(Saved entries)
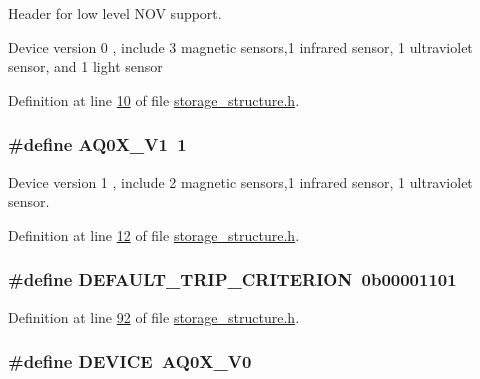 Header for low level N\+O\+V support. 

Device version 0 , include 3 magnetic sensors,1 infrared sensor, 1 ultraviolet sensor, and 1 light sensor 

Definition at line \hyperlink{a00003_source_l00010}{10} of file \hyperlink{a00003_source}{storage\+\_\+structure.\+h}.

\hypertarget{a00003_a4fe07f06b0aa99b609cb9f3d37b30932}{
\subsubsection[{A\+Q0\+X\+\_\+\+V1}]{\setlength{\rightskip}{0pt plus 5cm}\#define A\+Q0\+X\+\_\+\+V1~1}}\label{a00003_a4fe07f06b0aa99b609cb9f3d37b30932}


Device version 1 , include 2 magnetic sensors,1 infrared sensor, 1 ultraviolet sensor. 



Definition at line \hyperlink{a00003_source_l00012}{12} of file \hyperlink{a00003_source}{storage\+\_\+structure.\+h}.

\hypertarget{a00003_a0ff9495f8521ea7698e83e7b4d6a6985}{
\subsubsection[{D\+E\+F\+A\+U\+L\+T\+\_\+\+T\+R\+I\+P\+\_\+\+C\+R\+I\+T\+E\+R\+I\+O\+N}]{\setlength{\rightskip}{0pt plus 5cm}\#define D\+E\+F\+A\+U\+L\+T\+\_\+\+T\+R\+I\+P\+\_\+\+C\+R\+I\+T\+E\+R\+I\+O\+N~0b00001101}}\label{a00003_a0ff9495f8521ea7698e83e7b4d6a6985}


Definition at line \hyperlink{a00003_source_l00092}{92} of file \hyperlink{a00003_source}{storage\+\_\+structure.\+h}.

\hypertarget{a00003_a775d096fbc3988fb7ed858b79ef44e22}{
\subsubsection[{D\+E\+V\+I\+C\+E}]{\setlength{\rightskip}{0pt plus 5cm}\#define D\+E\+V\+I\+C\+E~{\bf A\+Q0\+X\+\_\+\+V0}}}\label{a00003_a775d096fbc3988fb7ed858b79ef44e22}


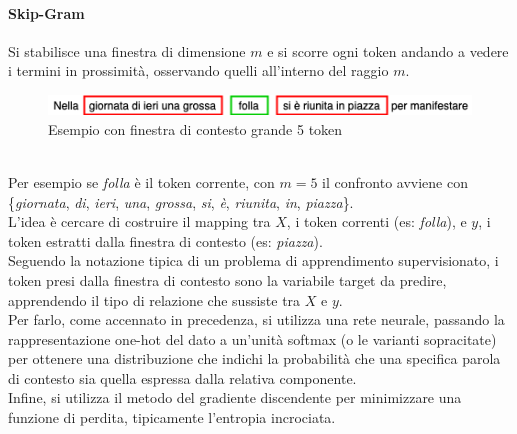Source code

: \documentclass[12pt]{report}
\theoremstyle{definition}
\begin{document}
\paragraph{Skip-Gram}
Si stabilisce una finestra di dimensione $m$ e si scorre ogni token andando a vedere i termini in prossimità, osservando quelli all'interno del raggio $m$.
\\
\begin{figure}[!h]
    \centering
    \includegraphics[scale = 0.7]{images/skip-gram.png}
    \caption{Esempio con finestra di contesto grande 5 token}
    \label{skipgram}
\end{figure}
\\
Per esempio se \textit{folla} è il token corrente, con $m = 5$ il confronto avviene con \{\textit{giornata}, \textit{di}, \textit{ieri}, \textit{una}, \textit{grossa}, \textit{si}, \textit{è}, \textit{riunita}, \textit{in}, \textit{piazza}\}.
\\
L'idea è cercare di costruire il mapping tra $X$, i token correnti (es: \textit{folla}), e $y$, i token estratti dalla finestra di contesto (es: \textit{piazza}).
\\
Seguendo la notazione tipica di un problema di apprendimento supervisionato, i token presi dalla finestra di contesto sono la variabile target da predire, apprendendo il tipo di relazione che sussiste tra  $X$ e $y$.
\\
Per farlo, come accennato in precedenza, si utilizza una rete neurale, passando la rappresentazione one-hot del dato a un'unità softmax (o le varianti sopracitate) per ottenere una distribuzione che indichi la probabilità che una specifica parola di contesto sia quella espressa dalla relativa componente.
\\
Infine, si utilizza il metodo del gradiente discendente per minimizzare una funzione di perdita, tipicamente l'entropia incrociata. 
\end{document}
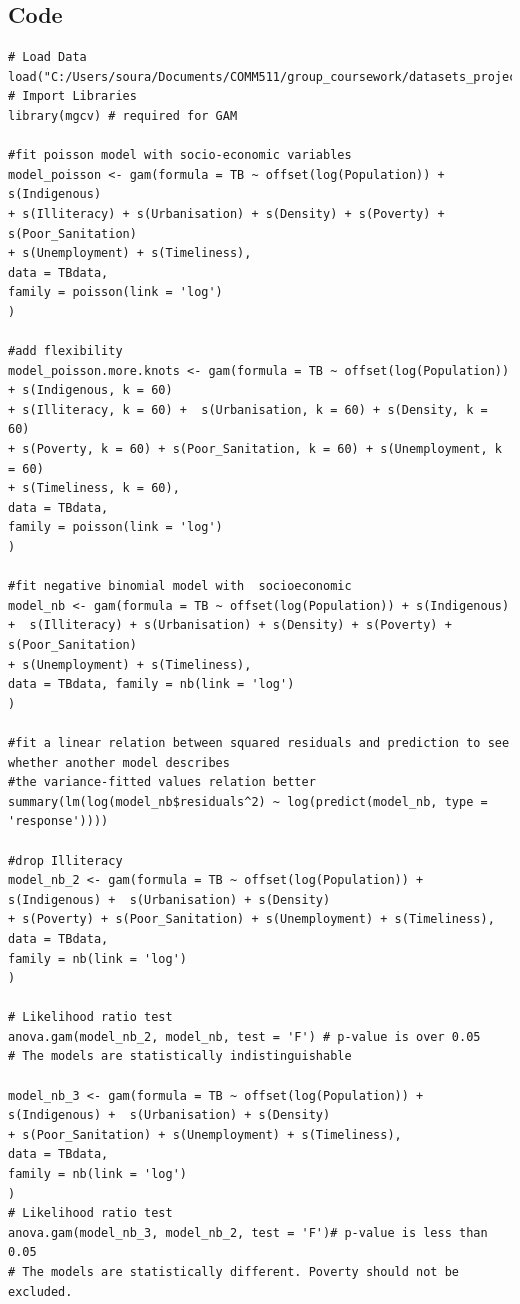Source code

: \subsection{Code}
\begin{verbatim}
# Load Data
load("C:/Users/soura/Documents/COMM511/group_coursework/datasets_project.RData")
# Import Libraries
library(mgcv) # required for GAM 

#fit poisson model with socio-economic variables
model_poisson <- gam(formula = TB ~ offset(log(Population)) + s(Indigenous)
+ s(Illiteracy) + s(Urbanisation) + s(Density) + s(Poverty) + s(Poor_Sanitation)
+ s(Unemployment) + s(Timeliness), 
data = TBdata, 
family = poisson(link = 'log')
)

#add flexibility
model_poisson.more.knots <- gam(formula = TB ~ offset(log(Population)) + s(Indigenous, k = 60) 
+ s(Illiteracy, k = 60) +  s(Urbanisation, k = 60) + s(Density, k = 60) 
+ s(Poverty, k = 60) + s(Poor_Sanitation, k = 60) + s(Unemployment, k = 60) 
+ s(Timeliness, k = 60), 
data = TBdata, 
family = poisson(link = 'log')
)

#fit negative binomial model with  socioeconomic
model_nb <- gam(formula = TB ~ offset(log(Population)) + s(Indigenous) 
+  s(Illiteracy) + s(Urbanisation) + s(Density) + s(Poverty) + s(Poor_Sanitation)
+ s(Unemployment) + s(Timeliness), 
data = TBdata, family = nb(link = 'log')
)

#fit a linear relation between squared residuals and prediction to see whether another model describes
#the variance-fitted values relation better
summary(lm(log(model_nb$residuals^2) ~ log(predict(model_nb, type = 'response'))))

#drop Illiteracy
model_nb_2 <- gam(formula = TB ~ offset(log(Population)) + s(Indigenous) +  s(Urbanisation) + s(Density) 
+ s(Poverty) + s(Poor_Sanitation) + s(Unemployment) + s(Timeliness),
data = TBdata,
family = nb(link = 'log')
)

# Likelihood ratio test
anova.gam(model_nb_2, model_nb, test = 'F') # p-value is over 0.05
# The models are statistically indistinguishable

model_nb_3 <- gam(formula = TB ~ offset(log(Population)) + s(Indigenous) +  s(Urbanisation) + s(Density) 
+ s(Poor_Sanitation) + s(Unemployment) + s(Timeliness), 
data = TBdata, 
family = nb(link = 'log')
)
# Likelihood ratio test
anova.gam(model_nb_3, model_nb_2, test = 'F')# p-value is less than 0.05
# The models are statistically different. Poverty should not be excluded.


\end{verbatim}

_ABOUT THIS EXERCISE_
Leaving the pictures aside, output each entry above exactly as written.

_FINAL ANSWER_
 Header for low level N\+O\+V support. 

Device version 0 , include 3 magnetic sensors,1 infrared sensor, 1 ultraviolet sensor, and 1 light sensor 

Definition at line \hyperlink{a00003_source_l00010}{10} of file \hyperlink{a00003_source}{storage\+\_\+structure.\+h}.

\hypertarget{a00003_a4fe07f06b0aa99b609cb9f3d37b30932}{
\subsubsection[{A\+Q0\+X\+\_\+\+V1}]{\setlength{\rightskip}{0pt plus 5cm}\#define A\+Q0\+X\+\_\+\+V1~1}}\label{a00003_a4fe07f06b0aa99b609cb9f3d37b30932}


Device version 1 , include 2 magnetic sensors,1 infrared sensor, 1 ultraviolet sensor. 



Definition at line \hyperlink{a00003_source_l00012}{12} of file \hyperlink{a00003_source}{storage\+\_\+structure.\+h}.

\hypertarget{a00003_a0ff9495f8521ea7698e83e7b4d6a6985}{
\subsubsection[{D\+E\+F\+A\+U\+L\+T\+\_\+\+T\+R\+I\+P\+\_\+\+C\+R\+I\+T\+E\+R\+I\+O\+N}]{\setlength{\rightskip}{0pt plus 5cm}\#define D\+E\+F\+A\+U\+L\+T\+\_\+\+T\+R\+I\+P\+\_\+\+C\+R\+I\+T\+E\+R\+I\+O\+N~0b00001101}}\label{a00003_a0ff9495f8521ea7698e83e7b4d6a6985}


Definition at line \hyperlink{a00003_source_l00092}{92} of file \hyperlink{a00003_source}{storage\+\_\+structure.\+h}.

\hypertarget{a00003_a775d096fbc3988fb7ed858b79ef44e22}{
\subsubsection[{D\+E\+V\+I\+C\+E}]{\setlength{\rightskip}{0pt plus 5cm}\#define D\+E\+V\+I\+C\+E~{\bf A\+Q0\+X\+\_\+\+V0}}}\label{a00003_a775d096fbc3988fb7ed858b79ef44e22}


Source code

: \documentclass[12pt]{report}
\theoremstyle{definition}
\begin{document}
\paragraph{Skip-Gram}
Si stabilisce una finestra di dimensione $m$ e si scorre ogni token andando a vedere i termini in prossimità, osservando quelli all'interno del raggio $m$.
\\
\begin{figure}[!h]
    \centering
    \includegraphics[scale = 0.7]{images/skip-gram.png}
    \caption{Esempio con finestra di contesto grande 5 token}
    \label{skipgram}
\end{figure}
\\
Per esempio se \textit{folla} è il token corrente, con $m = 5$ il confronto avviene con \{\textit{giornata}, \textit{di}, \textit{ieri}, \textit{una}, \textit{grossa}, \textit{si}, \textit{è}, \textit{riunita}, \textit{in}, \textit{piazza}\}.
\\
L'idea è cercare di costruire il mapping tra $X$, i token correnti (es: \textit{folla}), e $y$, i token estratti dalla finestra di contesto (es: \textit{piazza}).
\\
Seguendo la notazione tipica di un problema di apprendimento supervisionato, i token presi dalla finestra di contesto sono la variabile target da predire, apprendendo il tipo di relazione che sussiste tra  $X$ e $y$.
\\
Per farlo, come accennato in precedenza, si utilizza una rete neurale, passando la rappresentazione one-hot del dato a un'unità softmax (o le varianti sopracitate) per ottenere una distribuzione che indichi la probabilità che una specifica parola di contesto sia quella espressa dalla relativa componente.
\\
Infine, si utilizza il metodo del gradiente discendente per minimizzare una funzione di perdita, tipicamente l'entropia incrociata. 
\end{document}
Source code

: \subsection{Code}
\begin{verbatim}
# Load Data
load("C:/Users/soura/Documents/COMM511/group_coursework/datasets_project.RData")
# Import Libraries
library(mgcv) # required for GAM 

#fit poisson model with socio-economic variables
model_poisson <- gam(formula = TB ~ offset(log(Population)) + s(Indigenous)
+ s(Illiteracy) + s(Urbanisation) + s(Density) + s(Poverty) + s(Poor_Sanitation)
+ s(Unemployment) + s(Timeliness), 
data = TBdata, 
family = poisson(link = 'log')
)

#add flexibility
model_poisson.more.knots <- gam(formula = TB ~ offset(log(Population)) + s(Indigenous, k = 60) 
+ s(Illiteracy, k = 60) +  s(Urbanisation, k = 60) + s(Density, k = 60) 
+ s(Poverty, k = 60) + s(Poor_Sanitation, k = 60) + s(Unemployment, k = 60) 
+ s(Timeliness, k = 60), 
data = TBdata, 
family = poisson(link = 'log')
)

#fit negative binomial model with  socioeconomic
model_nb <- gam(formula = TB ~ offset(log(Population)) + s(Indigenous) 
+  s(Illiteracy) + s(Urbanisation) + s(Density) + s(Poverty) + s(Poor_Sanitation)
+ s(Unemployment) + s(Timeliness), 
data = TBdata, family = nb(link = 'log')
)

#fit a linear relation between squared residuals and prediction to see whether another model describes
#the variance-fitted values relation better
summary(lm(log(model_nb$residuals^2) ~ log(predict(model_nb, type = 'response'))))

#drop Illiteracy
model_nb_2 <- gam(formula = TB ~ offset(log(Population)) + s(Indigenous) +  s(Urbanisation) + s(Density) 
+ s(Poverty) + s(Poor_Sanitation) + s(Unemployment) + s(Timeliness),
data = TBdata,
family = nb(link = 'log')
)

# Likelihood ratio test
anova.gam(model_nb_2, model_nb, test = 'F') # p-value is over 0.05
# The models are statistically indistinguishable

model_nb_3 <- gam(formula = TB ~ offset(log(Population)) + s(Indigenous) +  s(Urbanisation) + s(Density) 
+ s(Poor_Sanitation) + s(Unemployment) + s(Timeliness), 
data = TBdata, 
family = nb(link = 'log')
)
# Likelihood ratio test
anova.gam(model_nb_3, model_nb_2, test = 'F')# p-value is less than 0.05
# The models are statistically different. Poverty should not be excluded.


\end{verbatim}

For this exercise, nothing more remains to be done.